Saved entries:
Segment Open

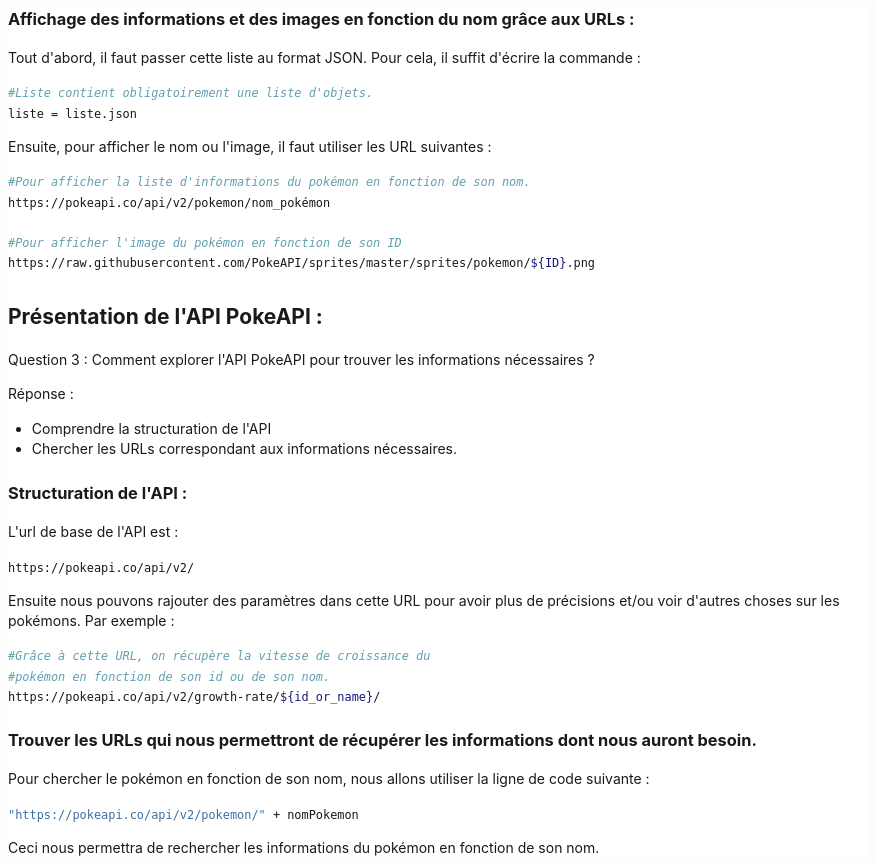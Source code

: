 ### Affichage des informations et des images en fonction du nom grâce aux URLs :

Tout d'abord, il faut passer cette liste au format JSON. 
Pour cela, il suffit d'écrire la commande :

```sh
#Liste contient obligatoirement une liste d'objets.
liste = liste.json
```

Ensuite, pour afficher le nom ou l'image, il faut utiliser les URL suivantes :

```sh
#Pour afficher la liste d'informations du pokémon en fonction de son nom.
https://pokeapi.co/api/v2/pokemon/nom_pokémon

#Pour afficher l'image du pokémon en fonction de son ID
https://raw.githubusercontent.com/PokeAPI/sprites/master/sprites/pokemon/${ID}.png
```

## Présentation de l'API PokeAPI :

Question 3 : Comment explorer l'API PokeAPI pour trouver les informations nécessaires ?

Réponse :
- Comprendre la structuration de l'API
- Chercher les URLs correspondant aux informations nécessaires.

### Structuration de l'API :

L'url de base de l'API est : 

```
https://pokeapi.co/api/v2/
```

Ensuite nous pouvons rajouter des paramètres dans cette URL pour avoir plus de précisions et/ou voir d'autres choses sur les pokémons.
Par exemple : 

```sh
#Grâce à cette URL, on récupère la vitesse de croissance du 
#pokémon en fonction de son id ou de son nom.
https://pokeapi.co/api/v2/growth-rate/${id_or_name}/
```

### Trouver les URLs qui nous permettront de récupérer les informations dont nous auront besoin.

Pour chercher le pokémon en fonction de son nom, nous allons utiliser la ligne de code suivante :

```sh
"https://pokeapi.co/api/v2/pokemon/" + nomPokemon
```
Ceci nous permettra de rechercher les informations du pokémon en fonction de son nom.
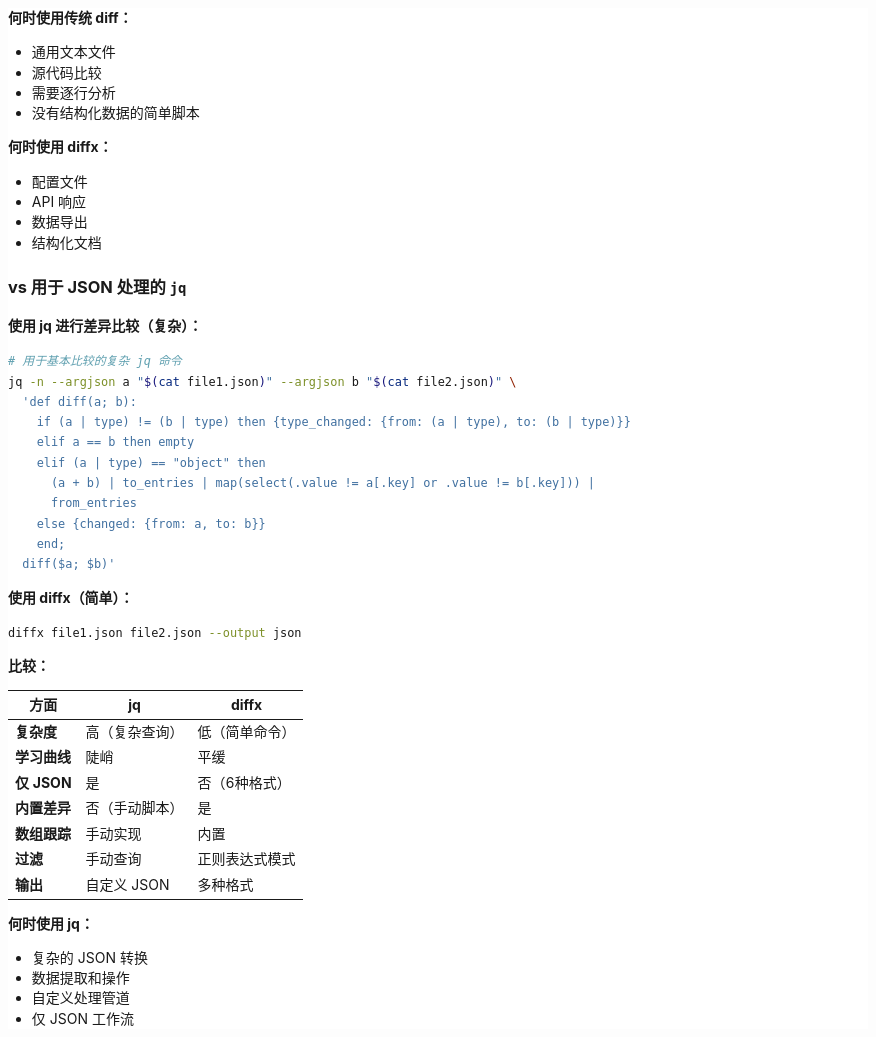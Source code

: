 **何时使用传统 diff：**
- 通用文本文件
- 源代码比较
- 需要逐行分析
- 没有结构化数据的简单脚本

**何时使用 diffx：**
- 配置文件
- API 响应
- 数据导出
- 结构化文档

### vs 用于 JSON 处理的 `jq`

**使用 jq 进行差异比较（复杂）：**
```bash
# 用于基本比较的复杂 jq 命令
jq -n --argjson a "$(cat file1.json)" --argjson b "$(cat file2.json)" \
  'def diff(a; b): 
    if (a | type) != (b | type) then {type_changed: {from: (a | type), to: (b | type)}}
    elif a == b then empty
    elif (a | type) == "object" then
      (a + b) | to_entries | map(select(.value != a[.key] or .value != b[.key])) |
      from_entries
    else {changed: {from: a, to: b}}
    end;
  diff($a; $b)'
```

**使用 diffx（简单）：**
```bash
diffx file1.json file2.json --output json
```

**比较：**

| 方面 | jq | diffx |
|------|-----|-------|
| **复杂度** | 高（复杂查询） | 低（简单命令） |
| **学习曲线** | 陡峭 | 平缓 |
| **仅 JSON** | 是 | 否（6种格式） |
| **内置差异** | 否（手动脚本） | 是 |
| **数组跟踪** | 手动实现 | 内置 |
| **过滤** | 手动查询 | 正则表达式模式 |
| **输出** | 自定义 JSON | 多种格式 |

**何时使用 jq：**
- 复杂的 JSON 转换
- 数据提取和操作
- 自定义处理管道
- 仅 JSON 工作流
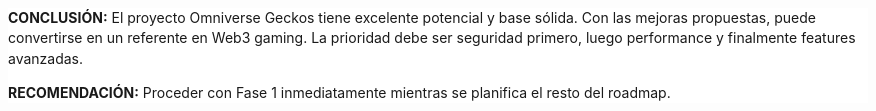 **CONCLUSIÓN:**
El proyecto Omniverse Geckos tiene excelente potencial y base sólida. Con las mejoras propuestas, puede convertirse en un referente en Web3 gaming. La prioridad debe ser seguridad primero, luego performance y finalmente features avanzadas.

**RECOMENDACIÓN:** Proceder con Fase 1 inmediatamente mientras se planifica el resto del roadmap.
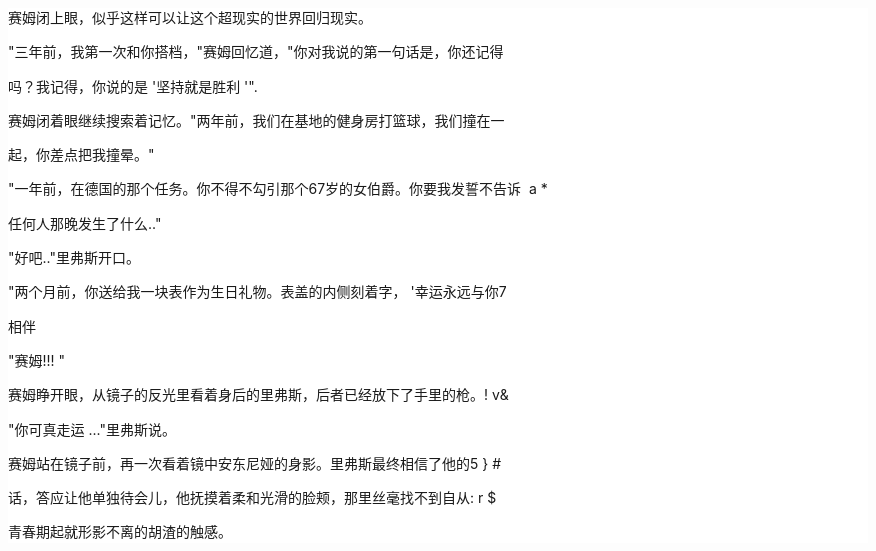 

赛姆闭上眼，似乎这样可以让这个超现实的世界回归现实。



"三年前，我第一次和你搭档，"赛姆回忆道，"你对我说的第一句话是，你还记得



吗？我记得，你说的是 '坚持就是胜利 '".





赛姆闭着眼继续搜索着记忆。"两年前，我们在基地的健身房打篮球，我们撞在一



起，你差点把我撞晕。"



"一年前，在德国的那个任务。你不得不勾引那个67岁的女伯爵。你要我发誓不告诉  a *



任何人那晚发生了什么.."





"好吧.."里弗斯开口。





"两个月前，你送给我一块表作为生日礼物。表盖的内侧刻着字， '幸运永远与你7



相伴





 "赛姆!!! "



赛姆睁开眼，从镜子的反光里看着身后的里弗斯，后者已经放下了手里的枪。! v&



"你可真走运 ..."里弗斯说。









赛姆站在镜子前，再一次看着镜中安东尼娅的身影。里弗斯最终相信了他的5 } #



话，答应让他单独待会儿，他抚摸着柔和光滑的脸颊，那里丝毫找不到自从: r $



青春期起就形影不离的胡渣的触感。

Segment Closed

EXERCISE PROMPT –
I need exact copies of the lines from the one holding "话，答应让他单独待会儿，他抚摸着柔和光滑的脸颊，那里丝毫找不到自从: r $" through the end of the records above, and nothing beyond them.

SOLUTION TO THIS TASK –
话，答应让他单独待会儿，他抚摸着柔和光滑的脸颊，那里丝毫找不到自从: r $



青春期起就形影不离的胡渣的触感。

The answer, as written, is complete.